Will Trump Pardon Paul Manafort? It Could Blow Up In His Face
With Joe Arpaio, Trump made clear that he is willing to exercise his presidential pardon power when necessary. After charges were brought against Paul Manafort and business associate Rick Gates Monday morning in regard to Robert Mueller's Russia probe, some observers wondered: What if Trump feels that this situation deems it necessary, too? Will Trump pardon Manafort — and what would happen if he did?
To begin to answer that question, let's dig in to exactly how a presidential pardon works. According to the Constitution:
The President … shall have Power to grant Reprieves and Pardons for Offences against the United States, except in Cases of Impeachment.
Basically, unless Trump is in the process of being impeached at the time, he has the power to pardon any person convicted of a federal crime — in short, to absolve him of responsibility for that crime and everything else that came with the conviction.
One important note: Trump's power here only extends to federal crimes, not state ones. (Technically, governors can grant pardons for state crimes; the president cannot.) However, it was a federal grand jury that indicted Manafort and Scott on charges of "conspiracy against the United States, conspiracy to launder money, unregistered agent of a foreign principal, false and misleading FARA statements, false statements, and seven counts of failure to file reports of foreign bank and financial accounts," according to the grand jury's official statement.

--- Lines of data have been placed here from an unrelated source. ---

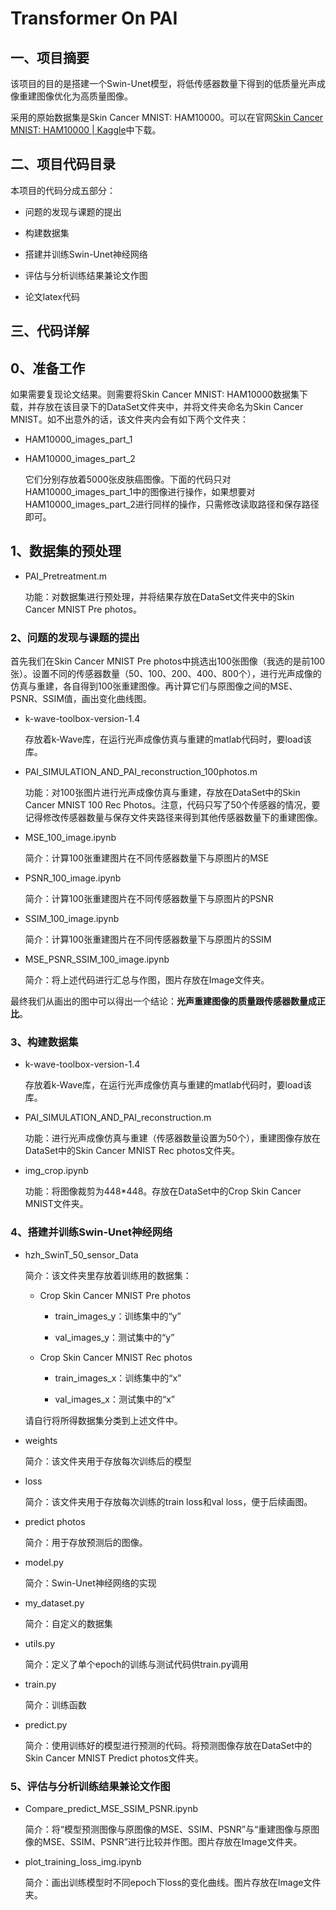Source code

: # Transformer On PAI

## 一、项目摘要

该项目的目的是搭建一个Swin-Unet模型，将低传感器数量下得到的低质量光声成像重建图像优化为高质量图像。

采用的原始数据集是Skin Cancer MNIST: HAM10000。可以在官网[Skin Cancer MNIST: HAM10000 | Kaggle](https://www.kaggle.com/datasets/kmader/skin-cancer-mnist-ham10000)中下载。

## 二、项目代码目录

本项目的代码分成五部分：

* 问题的发现与课题的提出

* 构建数据集

* 搭建并训练Swin-Unet神经网络

* 评估与分析训练结果兼论文作图

* 论文latex代码

## 三、代码详解

## 0、准备工作

如果需要复现论文结果。则需要将Skin Cancer MNIST: HAM10000数据集下载，并存放在该目录下的DataSet文件夹中，并将文件夹命名为Skin Cancer MNIST。如不出意外的话，该文件夹内会有如下两个文件夹：

* HAM10000_images_part_1

* HAM10000_images_part_2
  
  它们分别存放着5000张皮肤癌图像。下面的代码只对HAM10000_images_part_1中的图像进行操作，如果想要对HAM10000_images_part_2进行同样的操作，只需修改读取路径和保存路径即可。

## 1、数据集的预处理

* PAI_Pretreatment.m
  
  功能：对数据集进行预处理，并将结果存放在DataSet文件夹中的Skin Cancer MNIST Pre photos。

### 2、问题的发现与课题的提出

首先我们在Skin Cancer MNIST Pre photos中挑选出100张图像（我选的是前100张）。设置不同的传感器数量（50、100、200、400、800个），进行光声成像的仿真与重建，各自得到100张重建图像。再计算它们与原图像之间的MSE、PSNR、SSIM值，画出变化曲线图。

* k-wave-toolbox-version-1.4
  
  存放着k-Wave库，在运行光声成像仿真与重建的matlab代码时，要load该库。

* PAI_SIMULATION_AND_PAI_reconstruction_100photos.m
  
  功能：对100张图片进行光声成像仿真与重建，存放在DataSet中的Skin Cancer MNIST 100 Rec Photos。注意，代码只写了50个传感器的情况，要记得修改传感器数量与保存文件夹路径来得到其他传感器数量下的重建图像。

* MSE_100_image.ipynb
  
  简介：计算100张重建图片在不同传感器数量下与原图片的MSE

* PSNR_100_image.ipynb
  
  简介：计算100张重建图片在不同传感器数量下与原图片的PSNR

* SSIM_100_image.ipynb
  
  简介：计算100张重建图片在不同传感器数量下与原图片的SSIM

* MSE_PSNR_SSIM_100_image.ipynb
  
  简介：将上述代码进行汇总与作图，图片存放在Image文件夹。

最终我们从画出的图中可以得出一个结论：**光声重建图像的质量跟传感器数量成正比**。

### 3、构建数据集

* k-wave-toolbox-version-1.4
  
  存放着k-Wave库，在运行光声成像仿真与重建的matlab代码时，要load该库。

* PAI_SIMULATION_AND_PAI_reconstruction.m
  
  功能：进行光声成像仿真与重建（传感器数量设置为50个），重建图像存放在DataSet中的Skin Cancer MNIST Rec photos文件夹。

* img_crop.ipynb
  
  功能：将图像裁剪为448*448。存放在DataSet中的Crop Skin Cancer MNIST文件夹。

### 4、搭建并训练Swin-Unet神经网络

* hzh_SwinT_50_sensor_Data
  
  简介：该文件夹里存放着训练用的数据集：
  
  * Crop Skin Cancer MNIST Pre photos
    
    * train_images_y：训练集中的“y”
    
    * val_images_y：测试集中的“y”
  
  * Crop Skin Cancer MNIST Rec photos
    
    * train_images_x：训练集中的“x”
    
    * val_images_x：测试集中的“x”
  
  请自行将所得数据集分类到上述文件中。

* weights
  
  简介：该文件夹用于存放每次训练后的模型

* loss
  
  简介：该文件夹用于存放每次训练的train loss和val loss，便于后续画图。

* predict photos
  
  简介：用于存放预测后的图像。

* model.py
  
  简介：Swin-Unet神经网络的实现

* my_dataset.py
  
  简介：自定义的数据集

* utils.py
  
  简介：定义了单个epoch的训练与测试代码供train.py调用

* train.py
  
  简介：训练函数

* predict.py
  
  简介：使用训练好的模型进行预测的代码。将预测图像存放在DataSet中的Skin Cancer MNIST Predict photos文件夹。

### 5、评估与分析训练结果兼论文作图

* Compare_predict_MSE_SSIM_PSNR.ipynb
  
  简介：将“模型预测图像与原图像的MSE、SSIM、PSNR”与“重建图像与原图像的MSE、SSIM、PSNR”进行比较并作图。图片存放在Image文件夹。

* plot_training_loss_img.ipynb
  
  简介：画出训练模型时不同epoch下loss的变化曲线。图片存放在Image文件夹。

So, yes, Trump has the power to pardon Manafort or Scott, if they were convicted of those crimes. In fact, he could even fire Mueller, who is overseeing the probe that led to charges being brought against Manafort and Scott. (There's precedent here, too, given that Trump infamously fired former FBI director James Comey earlier this year.)
And what would happen if he did? Well, as you might imagine, there would be swift and immediate backlash against the president. To pardon Manafort would be to implicitly suggest that Trump and his associates are above the law — especially if the evidence given to the grand jury, which is as yet unclear, points firmly to Manafort colluding with Russia in the run-up to the 2016 election.
Hypothetically, if the public were to believe that Manafort colluded with Russia to get the president elected, and, once elected, the president were to absolve him of all crimes, it's no stretch to suggest that Trump's approval ratings would tank and public trust in him erode. In addition, members of Congress may use the pardon as a reason to seek to impeach Trump — particularly if Democrats take control of the House or Senate after the 2018 midterms, and are thus more likely to succeed.
There could also be legal ramifications, much as with Trump's attempted travel ban. Aaron Rappaport, a professor at University of California Hastings College of the Law, wrote in an op-ed for The Hill:
Although it is not widely recognized, constitutional constraints on the president’s authority mean that any pardon Manafort is likely to receive would almost assuredly not survive federal court review.
However, Sean Illing at Vox spoke to a number of legal experts to ask about what could occur if Trump pardons central figures in the Russia investigation, like Manafort and Kushner, concluding:
Nearly all the experts I spoke to agree on one thing: If Trump does use his pardoning powers to thwart the Russia investigation, it's very likely to backfire.